« En application de l’article L. 145-10 du Code de commerce, le point de départ du délai de la prescription biennale de l’action en paiement de l’indemnité d’éviction [du locataire] est la date de la signification par [le bailleur] de son refus de renouvellement sans offre de paiement d’une indemnité d’éviction. »

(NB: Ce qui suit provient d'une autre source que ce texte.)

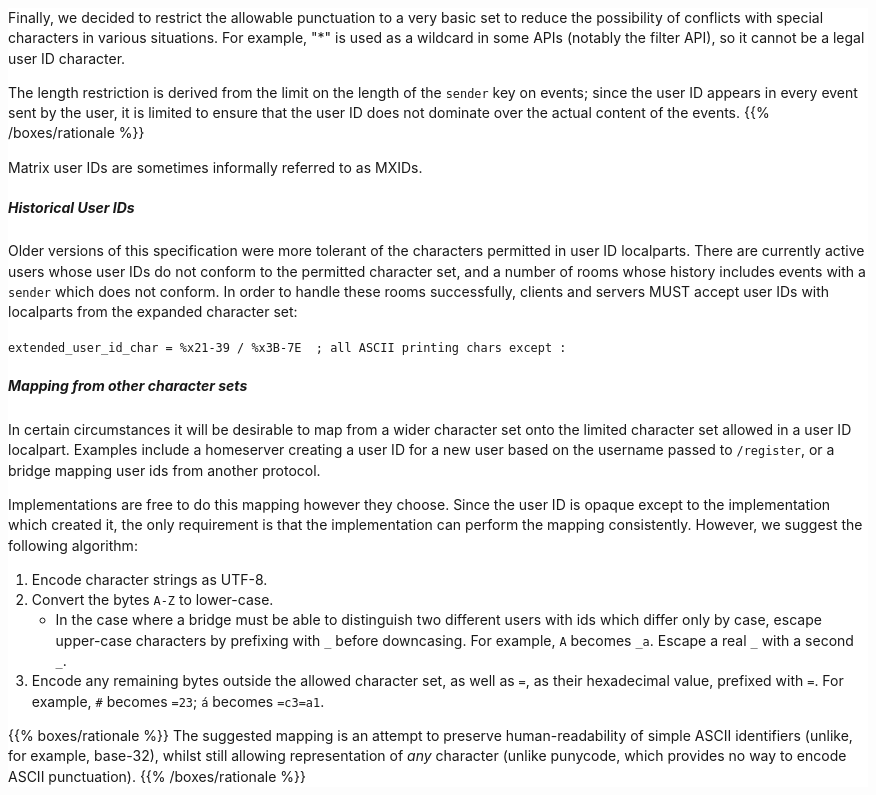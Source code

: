 Finally, we decided to restrict the allowable punctuation to a very
basic set to reduce the possibility of conflicts with special characters
in various situations. For example, "\*" is used as a wildcard in some
APIs (notably the filter API), so it cannot be a legal user ID
character.

The length restriction is derived from the limit on the length of the
`sender` key on events; since the user ID appears in every event sent by
the user, it is limited to ensure that the user ID does not dominate
over the actual content of the events.
{{% /boxes/rationale %}}

Matrix user IDs are sometimes informally referred to as MXIDs.

##### Historical User IDs

Older versions of this specification were more tolerant of the
characters permitted in user ID localparts. There are currently active
users whose user IDs do not conform to the permitted character set, and
a number of rooms whose history includes events with a `sender` which
does not conform. In order to handle these rooms successfully, clients
and servers MUST accept user IDs with localparts from the expanded
character set:

    extended_user_id_char = %x21-39 / %x3B-7E  ; all ASCII printing chars except :

##### Mapping from other character sets

In certain circumstances it will be desirable to map from a wider
character set onto the limited character set allowed in a user ID
localpart. Examples include a homeserver creating a user ID for a new
user based on the username passed to `/register`, or a bridge mapping
user ids from another protocol.

Implementations are free to do this mapping however they choose. Since
the user ID is opaque except to the implementation which created it, the
only requirement is that the implementation can perform the mapping
consistently. However, we suggest the following algorithm:

1.  Encode character strings as UTF-8.
2.  Convert the bytes `A-Z` to lower-case.
    -   In the case where a bridge must be able to distinguish two
        different users with ids which differ only by case, escape
        upper-case characters by prefixing with `_` before downcasing.
        For example, `A` becomes `_a`. Escape a real `_` with a second
        `_`.
3.  Encode any remaining bytes outside the allowed character set, as
    well as `=`, as their hexadecimal value, prefixed with `=`. For
    example, `#` becomes `=23`; `á` becomes `=c3=a1`.

{{% boxes/rationale %}}
The suggested mapping is an attempt to preserve human-readability of
simple ASCII identifiers (unlike, for example, base-32), whilst still
allowing representation of *any* character (unlike punycode, which
provides no way to encode ASCII punctuation).
{{% /boxes/rationale %}}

Le locataire n’ayant conclu au rejet des prétentions du bailleur tendant à voir valider le refus de renouvellement et n’ayant formulé une demande d’expertise en évaluation de l’indemnité d’éviction que plus de deux ans après la date de signification du refus de renouvellement, la cour d’appel « en a exactement déduit que la prescription biennale était acquise et que l’arrêt [jugeant que le bailleur ne justifiait pas d’un motif grave et légitime pour refuser le paiement d’une indemnité d’éviction] n’avait pu avoir pour effet de faire naître au profit du preneur un nouveau délai de prescription » de la demande de paiement de l’indemnité d’éviction.
Cass. 3e civ., 3 nov. 2021, no 20-20219, Sté Lustral Car et M. E. c/ Sté Carrefour Property France, F–D (rejet pourvoi c/ CA Paris, 8 juill. 2020), Mme Teiller, prés., Mme Aldigé cons. rapp. ; SCP Bernard Hémery, Carole Thomas-Raquin, Martin Le Guerer, et SCP Poulet-Odent, av.